BEGIN ENTRIES PROVIDED

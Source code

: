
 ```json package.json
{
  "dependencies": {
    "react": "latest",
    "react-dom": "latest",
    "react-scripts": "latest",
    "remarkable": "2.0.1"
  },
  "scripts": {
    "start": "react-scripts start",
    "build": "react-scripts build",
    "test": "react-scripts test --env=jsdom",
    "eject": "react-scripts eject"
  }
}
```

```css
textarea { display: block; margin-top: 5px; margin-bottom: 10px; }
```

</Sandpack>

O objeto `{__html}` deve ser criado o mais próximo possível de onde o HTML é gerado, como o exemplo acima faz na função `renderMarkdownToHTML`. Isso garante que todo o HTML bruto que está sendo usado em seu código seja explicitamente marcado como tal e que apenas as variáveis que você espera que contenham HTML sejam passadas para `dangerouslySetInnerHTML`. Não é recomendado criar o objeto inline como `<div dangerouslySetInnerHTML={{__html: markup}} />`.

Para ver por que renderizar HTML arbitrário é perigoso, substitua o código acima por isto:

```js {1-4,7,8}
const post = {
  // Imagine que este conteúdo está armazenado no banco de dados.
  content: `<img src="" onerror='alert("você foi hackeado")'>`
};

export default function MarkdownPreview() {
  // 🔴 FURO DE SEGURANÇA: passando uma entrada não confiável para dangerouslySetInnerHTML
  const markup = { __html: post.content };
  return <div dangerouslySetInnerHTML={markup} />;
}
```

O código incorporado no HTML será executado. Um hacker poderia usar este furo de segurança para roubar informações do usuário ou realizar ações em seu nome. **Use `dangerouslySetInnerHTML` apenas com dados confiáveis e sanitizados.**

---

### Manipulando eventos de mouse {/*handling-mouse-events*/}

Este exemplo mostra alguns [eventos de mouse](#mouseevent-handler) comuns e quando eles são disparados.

END ENTRIES PROVIDED
BEGIN ENTRIES PROVIDED

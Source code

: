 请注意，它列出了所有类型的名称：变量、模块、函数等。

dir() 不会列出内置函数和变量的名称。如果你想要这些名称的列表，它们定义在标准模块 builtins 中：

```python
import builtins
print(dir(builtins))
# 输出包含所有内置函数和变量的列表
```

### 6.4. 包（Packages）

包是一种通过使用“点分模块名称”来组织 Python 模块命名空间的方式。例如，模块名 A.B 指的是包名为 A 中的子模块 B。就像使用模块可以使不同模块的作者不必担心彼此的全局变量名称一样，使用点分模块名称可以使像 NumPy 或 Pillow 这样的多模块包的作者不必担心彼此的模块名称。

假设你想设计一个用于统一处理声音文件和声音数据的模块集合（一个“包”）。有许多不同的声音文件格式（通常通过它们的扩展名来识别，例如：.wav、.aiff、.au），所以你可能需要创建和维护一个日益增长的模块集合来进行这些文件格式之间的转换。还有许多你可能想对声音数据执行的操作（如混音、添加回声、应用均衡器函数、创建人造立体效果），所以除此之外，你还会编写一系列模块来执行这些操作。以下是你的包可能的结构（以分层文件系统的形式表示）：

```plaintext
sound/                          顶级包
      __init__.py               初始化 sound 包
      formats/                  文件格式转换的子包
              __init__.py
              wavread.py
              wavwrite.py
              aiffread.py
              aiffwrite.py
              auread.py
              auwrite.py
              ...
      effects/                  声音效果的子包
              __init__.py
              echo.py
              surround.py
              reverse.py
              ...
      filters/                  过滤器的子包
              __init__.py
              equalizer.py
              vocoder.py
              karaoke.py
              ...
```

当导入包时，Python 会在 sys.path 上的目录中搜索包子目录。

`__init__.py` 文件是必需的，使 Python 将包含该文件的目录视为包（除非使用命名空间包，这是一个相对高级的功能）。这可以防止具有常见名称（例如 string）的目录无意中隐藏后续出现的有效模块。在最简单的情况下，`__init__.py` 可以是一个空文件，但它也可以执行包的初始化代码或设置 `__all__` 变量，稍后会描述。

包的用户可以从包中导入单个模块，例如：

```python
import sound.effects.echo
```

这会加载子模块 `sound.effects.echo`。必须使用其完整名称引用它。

END ENTRIES PROVIDED
BEGIN ENTRIES PROVIDED

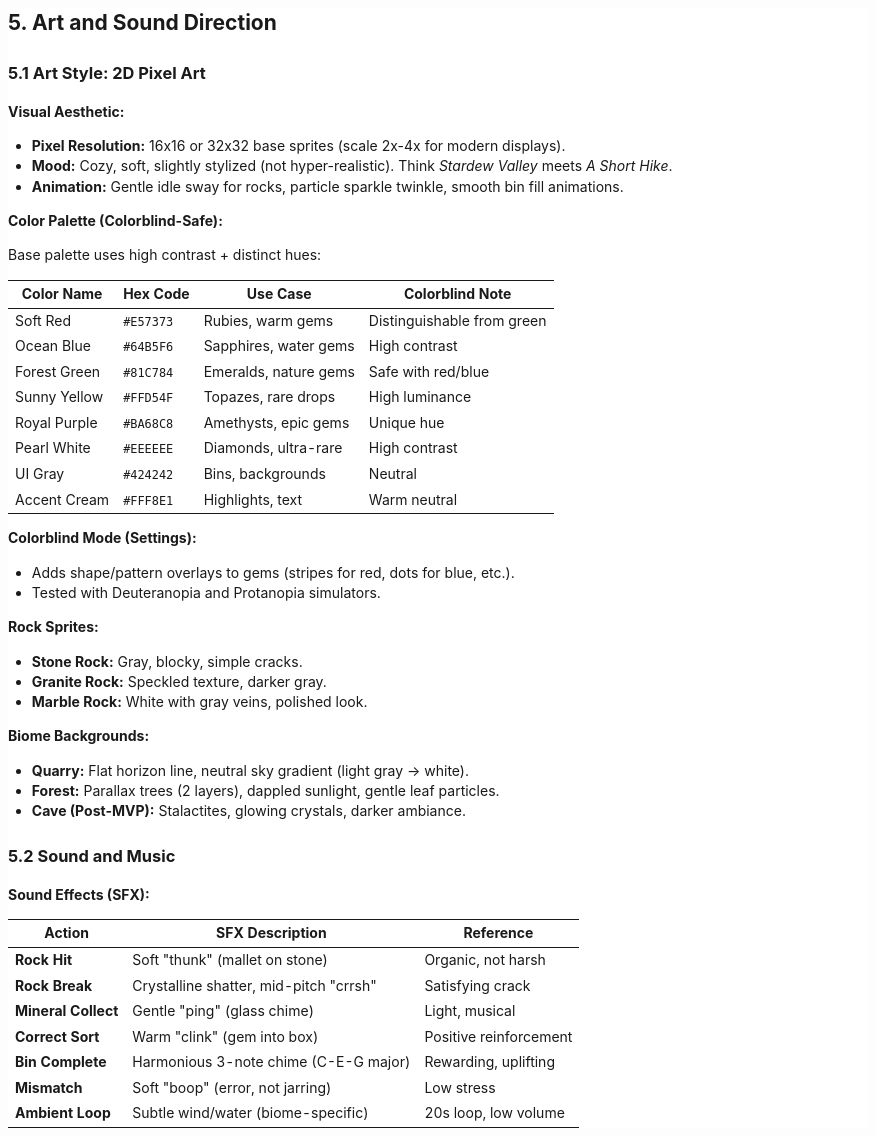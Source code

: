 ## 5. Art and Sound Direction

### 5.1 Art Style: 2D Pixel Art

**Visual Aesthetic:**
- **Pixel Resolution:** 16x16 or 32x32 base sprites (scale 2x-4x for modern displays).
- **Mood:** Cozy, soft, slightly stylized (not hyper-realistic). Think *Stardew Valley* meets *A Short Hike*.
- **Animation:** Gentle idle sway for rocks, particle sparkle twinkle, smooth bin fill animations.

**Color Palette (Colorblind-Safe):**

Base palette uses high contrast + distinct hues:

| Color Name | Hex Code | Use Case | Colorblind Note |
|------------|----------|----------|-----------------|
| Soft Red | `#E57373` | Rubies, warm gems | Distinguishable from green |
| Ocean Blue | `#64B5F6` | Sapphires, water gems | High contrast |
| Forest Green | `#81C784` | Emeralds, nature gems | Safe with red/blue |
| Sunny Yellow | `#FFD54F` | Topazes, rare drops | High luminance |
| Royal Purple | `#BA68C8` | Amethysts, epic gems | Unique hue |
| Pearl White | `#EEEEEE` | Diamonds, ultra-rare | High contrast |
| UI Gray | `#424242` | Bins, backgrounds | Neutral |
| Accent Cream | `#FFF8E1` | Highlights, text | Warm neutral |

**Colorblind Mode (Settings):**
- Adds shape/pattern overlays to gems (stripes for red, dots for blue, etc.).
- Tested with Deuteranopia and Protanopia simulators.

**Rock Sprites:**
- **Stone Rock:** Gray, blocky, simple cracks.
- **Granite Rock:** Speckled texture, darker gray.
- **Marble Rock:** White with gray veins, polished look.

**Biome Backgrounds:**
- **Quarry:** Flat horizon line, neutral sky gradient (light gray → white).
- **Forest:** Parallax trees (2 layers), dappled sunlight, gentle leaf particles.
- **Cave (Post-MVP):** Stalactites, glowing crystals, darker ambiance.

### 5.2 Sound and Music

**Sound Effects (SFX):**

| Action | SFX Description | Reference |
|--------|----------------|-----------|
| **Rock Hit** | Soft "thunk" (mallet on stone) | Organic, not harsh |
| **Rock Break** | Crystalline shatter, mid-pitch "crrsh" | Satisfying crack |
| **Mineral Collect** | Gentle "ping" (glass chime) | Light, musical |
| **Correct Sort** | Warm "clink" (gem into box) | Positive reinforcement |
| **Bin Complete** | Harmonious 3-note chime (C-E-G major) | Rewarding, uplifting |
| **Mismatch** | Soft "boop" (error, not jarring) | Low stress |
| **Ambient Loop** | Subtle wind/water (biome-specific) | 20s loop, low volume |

END ENTRIES PROVIDED

• _YOUR INSTRUCTIONS_
With the line holding "Description | Reference |" as the first and the line holding "Light, musical |" as the last, please transcribe exactly the lines of the material above in that range and nothing else.

• _RESPONSE AREA_
| Action | SFX Description | Reference |
|--------|----------------|-----------|
| **Rock Hit** | Soft "thunk" (mallet on stone) | Organic, not harsh |
| **Rock Break** | Crystalline shatter, mid-pitch "crrsh" | Satisfying crack |
| **Mineral Collect** | Gentle "ping" (glass chime) | Light, musical |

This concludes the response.